La prière est la lymphe vitale de notre relation avec Dieu. La prière est belle, intime et toujours surprenante. La prière est une participation à la création et à la re-création ; dans la prière, nous nous changeons nous-mêmes et le monde change. Mais si nous voulons voir les choses changer, commençons par la prière – non pas en envoyant une liste de demandes au ciel, mais en permettant à Dieu de nous changer – pour nous rendre plus semblables au Christ.
La paix, l’écologie et la justice sociale sont certains des thèmes sur lesquels vous et le Pape êtes les plus engagés. Quel espoir nourrissez-vous pour l’avenir de vos relations avec le Saint-Père que vous avez déjà rencontré à de nombreuses reprises et avec lequel vous partagez le souhait d’aller au Soudan du Sud, comme vous l’avez ensemble affirmé après la rencontre avec les dirigeants sud-soudanais à Sainte Marthe en avril 2019 ?
J’apprécie profondément mon amitié avec le Pape François. Nous avons commencé notre ministère presque au même moment et nous partageons de nombreuses préoccupations. Pour nous deux, la paix et la réconciliation sont essentielles. La retraite à laquelle le Saint-Père et moi-même avons participé avec les différents dirigeants politiques du Soudan du Sud est l’une des expériences les plus intenses de ma vie à ce jour. Pouvoir voyager ensemble au Soudan du Sud reste un espoir concret. Jusqu’à présent, cela n’a pas été possible, mais les Églises, catholique, anglicane et presbytérienne, tant au Soudan du Sud qu’au niveau international ont continué à travailler pour la paix et pour un avenir juste et durable pour ce pays. J’espère que, lorsqu’il sera possible à nouveau de voyager, le processus de paix au Soudan du Sud aura bien progressé afin que nous puissions nous y rendre pour le célébrer, et encourager l’approfondissement de la paix et la croissance de la société.
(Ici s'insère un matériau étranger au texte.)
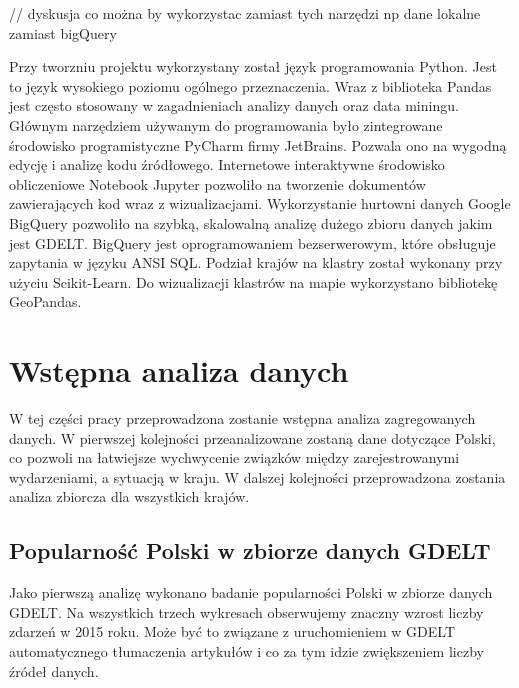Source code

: \documentclass[11pt]{report}
\begin{document}
    // dyskusja co można by wykorzystac zamiast tych narzędzi np dane lokalne zamiast bigQuery

    Przy tworzniu projektu wykorzystany został język programowania Python.
    Jest to język wysokiego poziomu ogólnego przeznaczenia.
    Wraz z biblioteka Pandas jest często stosowany w zagadnieniach analizy danych oraz data miningu.
    Głównym narzędziem używanym do programowania było zintegrowane środowisko programistyczne PyCharm firmy JetBrains.
    Pozwala ono na wygodną edycję i analizę kodu źródłowego.
    Internetowe interaktywne środowisko obliczeniowe Notebook Jupyter pozwoliło na tworzenie dokumentów zawierających kod wraz z wizualizacjami.
    Wykorzystanie hurtowni danych Google BigQuery pozwoliło na szybką, skalowalną analizę dużego zbioru danych jakim jest GDELT.
    BigQuery jest oprogramowaniem bezserwerowym, które obsługuje zapytania w języku ANSI SQL.
    Podział krajów na klastry został wykonany przy użyciu Scikit-Learn.
    Do wizualizacji klastrów na mapie wykorzystano bibliotekę GeoPandas.


    \section{Wstępna analiza danych}
    W tej części pracy przeprowadzona zostanie wstępna analiza zagregowanych danych. W pierwszej kolejności przeanalizowane zostaną dane dotyczące Polski, co pozwoli na łatwiejsze wychwycenie związków między zarejestrowanymi wydarzeniami, a sytuacją w kraju.
    W dalszej kolejności przeprowadzona zostania analiza zbiorcza dla wszystkich krajów.

    \subsection{Popularność Polski w zbiorze danych GDELT}
    Jako pierwszą analizę wykonano badanie popularności Polski w zbiorze danych GDELT. Na wszystkich trzech wykresach obserwujemy znaczny wzrost liczby zdarzeń w 2015 roku. Może być to związane z uruchomieniem w GDELT automatycznego tłumaczenia artykułów i co za tym idzie zwiększeniem liczby źródeł danych.
\end{document}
À la fin d’une de mes rencontres avec le Pape, il m’a dit de me souvenir des «trois P : prière, paix et pauvreté». J’espère que notre amitié se poursuivra afin que ces trois éléments puissent continuer à nous unir : la prière réciproque l’un pour l’autre et pour le monde, un engagement à la fois pour la paix et la réconciliation et pour essayer d’améliorer la vie des pauvres.